Published by Penguin on 14th December 2017, Close to Home is available for purchase here.
Close to Home
HOW CAN A CHILD GO MISSING WITHOUT A TRACE?
Last night, eight-year-old Daisy Mason disappeared from a family party. No one in the quiet suburban street saw anything – or at least that’s what they’re saying.
DI Adam Fawley is trying to keep an open mind. But he knows the nine times out of ten, it’s someone the victim knew.
That means someone is lying…
And that Daisy’s time is running out.
Positive Social Media
A Guest Post by Cara Hunter
This time of year we get a lot of media stories looking back on the past twelve months, and I’ve been really struck by how negative many of those have been about social media. It’s not just the fake news or the trolling or the hate campaigns – we already knew about those – it’s deeper than that. Even the things we used to praise about social media are under scrutiny now – EM Forster may have urged us to ‘only connect’ but it seems too much connection is just as bad for you as too little. I’ve lost count of the number of New Year’s resolutions that include a commitment to live in the real world more and the virtual one less, and India Knight (one of my favourite Twitter feeds, incidentally) is not alone in deciding that she’s going to make some serious changes to how she uses social media in 2018. In short, less (depressing) news and comment, more (uplifting) nature, cooking and books.
So where does that leave us authors on social media?
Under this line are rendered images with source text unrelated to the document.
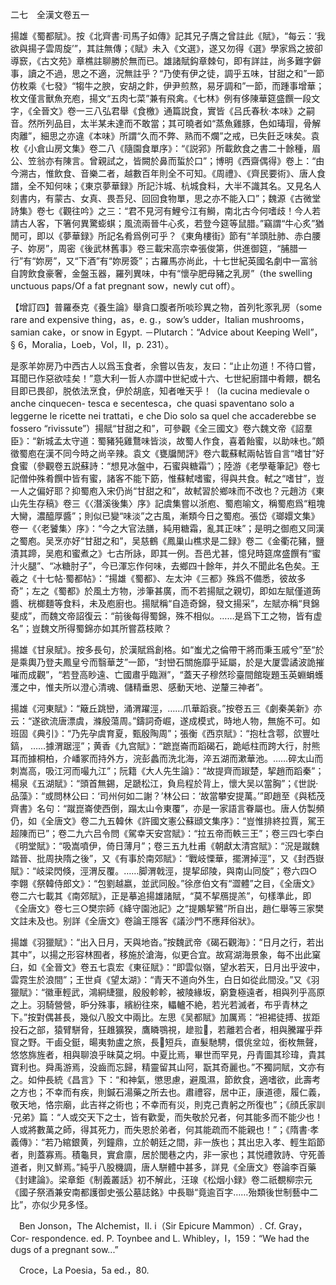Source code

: 二七　全漢文卷五一

揚雄《蜀都賦》。按《北齊書·司馬子如傳》記其兄子膺之曾註此《賦》，“每云：‘我欲與揚子雲周旋’”，其註無傳；《賦》未入《文選》，遂又勿得《選》學家爲之披卻導窾，《古文苑》章樵註聊勝於無而已。雄諸賦鈎章棘句，即有詳註，尚多難字僻事，讀之不過，思之不適，況無註乎？“乃使有伊之徒，調乎五味，甘甜之和”一節仿枚乘《七發》“犓牛之腴，安胡之飰，伊尹煎熬，易牙調和”一節，而踵事增華；枚文僅言獸魚充庖，揚文“五肉七菜”兼有飛禽。《七林》例有侈陳華筵盛饌一段文字，《全晉文》卷一三八弘君舉《食檄》通篇説食，實皆《吕氏春秋·本味》之嗣音。然所列品目，太半某未達而不敢當；其可曉者如“蒸魚雞豚，色如瑇瑁，骨解肉離”，細思之亦違《本味》所謂“久而不弊、熟而不爛”之戒，已失飪乏味矣。袁枚《小倉山房文集》卷二八《隨園食單序》：“《説郛》所載飲食之書二十餘種，眉公、笠翁亦有陳言。曾親試之，皆闕於鼻而蜇於口”；博明《西齋偶得》卷上：“由今溯古，惟飲食、音樂二者，越數百年則全不可知。《周禮》、《齊民要術》、唐人食譜，全不知何味；《東京夢華録》所記汴城、杭城食料，大半不識其名。又見名人刻書内，有蒙古、女真、畏吾兒、回回食物單，思之亦不能入口”；魏源《古微堂詩集》卷七《觀往吟》之三：“君不見河有鯉兮江有鰣，南北古今何嗜歧！今人若請古人客，下箸何異驚蟛蜞；風流兩晉牛心炙，若登今筵等鼠腊。”竊謂“牛心炙”猶閒可，即以《夢華録》所記名肴爲例可乎？《東角樓街》節有“羊頭肚肺、赤白腰子、妳房”，周密《後武林舊事》卷三載宋高宗幸張俊第，供進御筵，“脯腊一行”有“妳房”，又“下酒”有“妳房簽”；古羅馬亦尚此，十七世紀英國名劇中一富翁自誇飲食豪奢，金盤玉器，羅列異味，中有“懷孕肥母豬之乳房”（the swelling unctuous paps/Of a fat pregnant sow，newly cut off）。

【增訂四】普羅泰克《養生論》舉貪口腹者所啖珍異之物，首列牝豕乳房（some rare and expensive thing，as，e. g.，sow’s udder，Italian mushrooms，samian cake，or snow in Egypt. －Plutarch：“Advice about Keeping Well”，§ 6，Moralia，Loeb，Vol，II，p. 231）。

是豕羊妳房乃中西古人以爲玉食者，余嘗以告友，友曰：“止止勿道！不待口嘗，耳聞已作惡欲哇矣！”意大利一哲人亦謂中世紀或十六、七世紀廚譜中肴餵，覩名目即已畏卻，脱依法烹食，伊於胡底，知者唯天乎！（la cucina medievale o anche cinquecen-
tesca e secentesca，che quasi spaventano solo a leggerne le ricette nei trattati，e che Dio solo sa quel che accaderebbe se fossero “rivissute”）揚賦“甘甜之和”，可參觀《全三國文》卷六魏文帝《詔羣臣》：“新城孟太守道：蜀豬㹠雞鶩味皆淡，故蜀人作食，喜着飴蜜，以助味也。”頗徵蜀庖在漢不同今時之尚辛辣。袁文《甕牖閒評》卷六載蘇軾兩帖皆自言“嗜甘”好食蜜（參觀卷五説蘇詩：“想見冰盤中，石蜜與糖霜”）；陸游《老學菴筆記》卷七記僧仲殊肴饌中皆有蜜，諸客不能下筯，惟蘇軾嗜蜜，得與共食。軾之“嗜甘”，豈一人之偏好耶？抑蜀庖入宋仍尚“甘甜之和”，故軾習於鄉味而不改也？元趙汸《東山先生存稿》卷三《〈潛溪後集〉序》記虞集嘗以浙庖、蜀庖喻文，稱蜀庖爲“粗塊大臠，濃醯厚醬”；則似已變“味淡”之古風，漸類今日之蜀庖。張岱《瑯嬛文集》卷一《〈老饕集〉序》：“今之大官法膳，純用糖霜，亂其正味”；是明之御庖又同漢之蜀庖。吴烹亦好“甘甜之和”，吴慈鶴《鳳巢山樵求是二録》卷二《金衢花豬，鹽漬其蹄，吴庖和蜜煮之》七古所詠，即其一例。吾邑尤甚，憶兒時筵席盛饌有“蜜汁火腿”、“冰糖肘子”，今已渾忘作何味，去鄉四十餘年，并久不聞此名色矣。王羲之《十七帖·蜀都帖》：“揚雄《蜀都》、左太沖《三都》殊爲不備悉，彼故多奇”；左之《蜀都》於風土方物，涉筆甚廣，而不若揚賦之親切，即如左賦僅道蒟醬、桄榔麵等食料，未及庖廚也。揚賦稱“自造奇錦，發文揚采”，左賦亦稱“貝錦斐成”，而魏文帝詔復云：“前後每得蜀錦，殊不相似。……是爲下工之物，皆有虚名”；豈魏文所得蜀錦亦如其所嘗荔枝歟？

揚雄《甘泉賦》。按多長句，於漢賦爲創格。如“蚩尤之倫帶干將而秉玉戚兮”至“於是乘輿乃登夫鳳皇兮而翳華芝”一節，“封巒石關施靡乎延屬，於是大厦雲譎波詭摧嗺而成觀”，“若登高眇遠、亡國肅乎臨淵”，“蓋天子穆然珍臺間館琁題玉英蜵蜎蠖濩之中，惟夫所以澄心清魂、儲精垂恩、感動天地、逆釐三神者”。

揚雄《河東賦》：“簸丘跳巒，涌渭躍涇，……爪華蹈衰。”按卷五三《劇秦美新》亦云：“遂欲流唐漂虞，滌殷蕩周。”鑄詞奇崛，遂成模式，時地人物，無施不可。如班固《典引》：“乃先孕虞育夏，甄殷陶周”；張衡《西京賦》：“抱杜含鄠，欱豐吐鎬，
……據渭踞涇”；黄香《九宫賦》：“蹠崑崙而蹈碣石，跪岻柱而跨大行，肘熊耳而據桐柏，介嶓冢而持外方，浣彭蠡而洗北海，淬五湖而漱華池。……碎太山而刺嵩高，吸江河而嘬九江”；阮籍《大人先生論》：“故提齊而踧楚，挈趙而蹈秦”；楊泉《五湖賦》：“頭首無錫，足蹏松江，負烏程於背上，懷大吴以當胸”；《世説·品藻》：“或問林公曰：‘司州何如二謝？’林公曰：‘故當攀安提萬。’”即趙至《與嵇茂齊書》名句：“蹴崑崙使西倒，蹋太山令東覆”，亦是一家語言眷屬也。唐人仿製頻仍，如《全唐文》卷二九五韓休《許國文憲公蘇頲文集序》：“豈惟排終拉賈，駕王超陳而已”；卷二九六吕令問《駕幸天安宫賦》：“拉五帝而軼三王”；卷三四七李白《明堂賦》：“吸嵩噴伊，倚日薄月”；卷三五九杜甫《朝獻太清宫賦》：“況是蹴魏踏晉、批周抉隋之後”，又《有事於南郊賦》：“戰岐慄華，擺渭掉涇”，又《封西嶽賦》：“岐梁閃倏，涇渭反覆。……脚渭戟涇，提挈邱陵，與南山同旋”；卷六四○李翺《祭韓侍郎文》：“包劉越嬴，並武同殷。”徐彦伯文有“澀體”之目，《全唐文》卷二六七載其《南郊賦》，正是摹追揚雄諸賦，“莫不挈鴈提羔”，句樣準此，即《全唐文》卷七三○樊宗師《絳守園池記》之“提鷴挈鷺”所自出，趙仁舉等三家樊文註未及也。别詳《全唐文》卷論王隱客《議沙門不應拜俗狀》。

揚雄《羽獵賦》：“出入日月，天與地沓。”按魏武帝《碣石觀海》：“日月之行，若出其中”，以揚之形容林囿者，移施於滄海，似更合宜。故寫湖海景象，每不出此窠臼，如《全晉文》卷五七袁宏《東征賦》：“即雲似嶺，望水若天，日月出乎波中，雲霓生於浪間”；王世貞《望太湖》：“青天不道向外生，白日如從此間没。”又《羽獵賦》：“徽車輕武，鴻絧緁獵，殷殷軫軫，被陵緣坂，窮夐極遠者，相與列乎高原之上。羽騎營營，昈分殊事，繽紛往來，轠轤不絶，若光若滅者，布乎青林之下。”按對偶甚長，幾似八股文中兩比。左思《吴都賦》加厲焉：“袒裼徒搏、拔距投石之部，猿臂駢脅，狂趡獷猤，鷹瞵鶚視，䟃翋𦑶，若離若合者，相與騰躍乎莽䆡之野。干鹵殳鋌，暘夷勃盧之旅，長𥍟短兵，直髮馳騁，儇佻坌竝，銜枚無聲，悠悠旆旌者，相與聊浪乎昧莫之坰。中夏比焉，畢世而罕見，丹青圖其珍瑋，貴其寶利也。舜禹游焉，没齒而忘歸，精靈留其山阿，翫其奇麗也。”不獨詞賦，文亦有之。如仲長統《昌言》下：“和神氣，懲思慮，避風濕，節飲食，適嗜欲，此壽考之方也；不幸而有疾，則鍼石湯藥之所去也。肅禮容，居中正，康道德，履仁義，敬天地，恪宗廟，此吉祥之術也；不幸而有災，則克己責躬之所復也”；《顔氏家訓·兄弟》篇：“人或交天下之士，皆有歡愛，而失敬於兄者，何其能多而不能少也！人或將數萬之師，得其死力，而失恩於弟者，何其能疏而不能親也！”；《隋書·孝義傳》：“若乃綰銀黄，列鐘鼎，立於朝廷之間，非一族也；其出忠入孝、輕生蹈節者，則蓋寡焉。積龜貝，實倉廪，居於閭巷之内，非一家也；其悦禮敦詩、守死善道者，則又鮮焉。”純乎八股機調，唐人駢體中甚多，詳見《全唐文》卷論李百藥《封建論》。梁章鉅《制義叢話》初不解此，汪瑔《松烟小録》卷二祇覩柳宗元《國子祭酒兼安南都護御史張公墓誌銘》中長聯“竟逾百字……殆類後世制藝中二比”，亦似少見多怪。











　Ben Jonson，The Alchemist，II. i（Sir Epicure Mammon）. Cf. Gray，Cor-
respondence. ed. P. Toynbee and L. Whibley，I，159：“We had the dugs of a pregnant sow...”

　Croce，La Poesia，5a ed.，80.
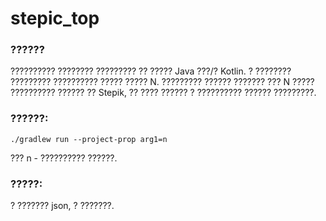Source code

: # stepic_top

### ??????

?????????? ???????? ????????? ?? ????? Java ???/? Kotlin. 
? ???????? ????????? ?????????? ????? ????? N. 
????????? ?????? ??????? ??? N ????? ?????????? ?????? ?? Stepik, 
?? ???? ?????? ? ?????????? ?????? ?????????.

### ??????:

    ./gradlew run --project-prop arg1=n

??? n - ?????????? ??????.

### ?????:
? ??????? json, ? ???????.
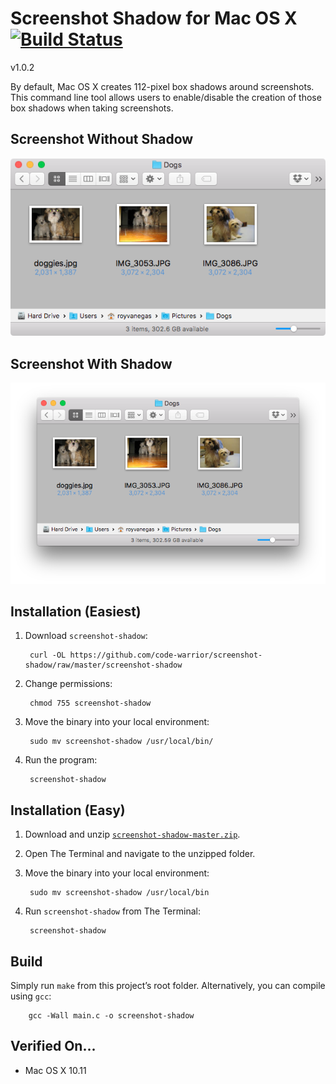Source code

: # Screenshot Shadow for Mac OS X [![Build Status](https://travis-ci.org/code-warrior/screenshot-shadow.svg?branch=master)](https://travis-ci.org/code-warrior/screenshot-shadow)

v1.0.2

By default, Mac OS X creates 112-pixel box shadows around screenshots. This command line tool allows users to enable/disable the creation of those box shadows when taking screenshots.

## Screenshot Without Shadow

![Screenshot without shadow](img/screenshot-without-shadow.png "Screenshot without shadow")

## Screenshot With Shadow

![Screenshot with shadow](img/screenshot-with-shadow.png "Screenshot with shadow")

## Installation (Easiest)

1. Download `screenshot-shadow`:

        curl -OL https://github.com/code-warrior/screenshot-shadow/raw/master/screenshot-shadow

2. Change permissions:

        chmod 755 screenshot-shadow

3. Move the binary into your local environment:

        sudo mv screenshot-shadow /usr/local/bin/

4. Run the program:

        screenshot-shadow

## Installation (Easy)

1. Download and unzip [`screenshot-shadow-master.zip`](https://github.com/code-warrior/screenshot-shadow/archive/master.zip).

2. Open The Terminal and navigate to the unzipped folder.

3. Move the binary into your local environment:

        sudo mv screenshot-shadow /usr/local/bin

4. Run `screenshot-shadow` from The Terminal:

        screenshot-shadow

## Build

Simply run `make` from this project’s root folder. Alternatively, you can compile using `gcc`:

        gcc -Wall main.c -o screenshot-shadow

## Verified On...

* Mac OS X 10.11
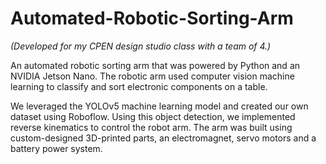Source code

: # Automated-Robotic-Sorting-Arm
_(Developed for my CPEN design studio class with a team of 4.)_

An automated robotic sorting arm that was powered by Python and an NVIDIA Jetson Nano. The robotic arm used computer vision machine learning to classify and sort electronic components on a table.

We leveraged the YOLOv5 machine learning model and created our own dataset using Roboflow. Using this object detection, we implemented reverse kinematics to control the robot arm. The arm was built using custom-designed 3D-printed parts, an electromagnet, servo motors and a battery power system.
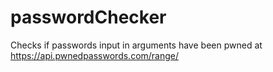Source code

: # passwordChecker
Checks if passwords input in arguments have been pwned at https://api.pwnedpasswords.com/range/ 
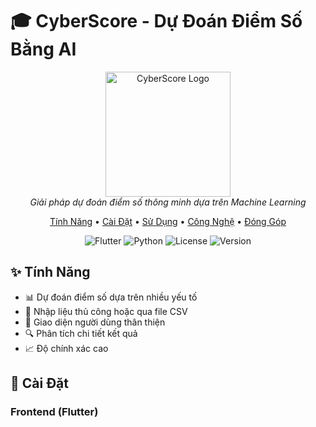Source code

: # 🎓 CyberScore - Dự Đoán Điểm Số Bằng AI

<p align="center">
  <img src="assets/images/logo.png" alt="CyberScore Logo" width="200"/>
  <br>
  <i>Giải pháp dự đoán điểm số thông minh dựa trên Machine Learning</i>
</p>

<p align="center">
  <a href="#tính-năng">Tính Năng</a> •
  <a href="#cài-đặt">Cài Đặt</a> •
  <a href="#sử-dụng">Sử Dụng</a> •
  <a href="#công-nghệ">Công Nghệ</a> •
  <a href="#đóng-góp">Đóng Góp</a>
</p>

<p align="center">
  <img src="https://img.shields.io/badge/Flutter-3.0.0-blue?logo=flutter" alt="Flutter"/>
  <img src="https://img.shields.io/badge/Python-3.12-yellow?logo=python" alt="Python"/>
  <img src="https://img.shields.io/badge/License-MIT-green" alt="License"/>
  <img src="https://img.shields.io/badge/Version-1.0.0-red" alt="Version"/>
</p>

## ✨ Tính Năng

- 📊 Dự đoán điểm số dựa trên nhiều yếu tố
- 📝 Nhập liệu thủ công hoặc qua file CSV
- 📱 Giao diện người dùng thân thiện
- 🔍 Phân tích chi tiết kết quả
- 📈 Độ chính xác cao

## 🚀 Cài Đặt

### Frontend (Flutter)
First and most obviously, let’s seize the chance to be positive. In every sense of the word. More talk about writing and less about politics. More conversations, less sounding-off, however desperate the world seems. And this isn’t just about what we say, either: making social media more positive is also about ensuring that the way we use all these infinitely distracting platforms adds to the work of writing, rather than detracts from it. We all know that social media will devour every second you give it, so it does need to be rationed. On the other hand, writing is a solitary life, and if you work from home (as most of us do), social media can limit the loneliness. Probably the best analogy is the office water cooler – great to swing by for a few minutes’ chat, but no sensible person would dream of spending the whole day there. Not least because you wouldn’t get anything done.
The other thing that the best of social media can do is widen your world. I did a lot of the research for Close to Home on Twitter, where one of the main themes is how social media responds to – and can even influence – the investigation of a crime. But it’s broader than that. At its best, social media doesn’t just find you answers to questions, it drops things in your lap you didn’t even know you were looking for. Images, anecdotes, snippets, memories. And as any writer knows, that’s where all good stories start….
(So lovely to have a positive article about social media. Thanks so much Cara.)
About Cara Hunter
Cara Hunter is the pen-name of an established novelist who lives in Oxford, in a street not unlike those featured in her series of crime books, who is starting a new life of crime in a series of Oxford-based books to be published by Viking/Penguin.
She also studied for a degree and PhD in English literature at Oxford University.
Close to Home is her debut featuring DI Adam Fawley, and her second, In the Dark, is coming soon.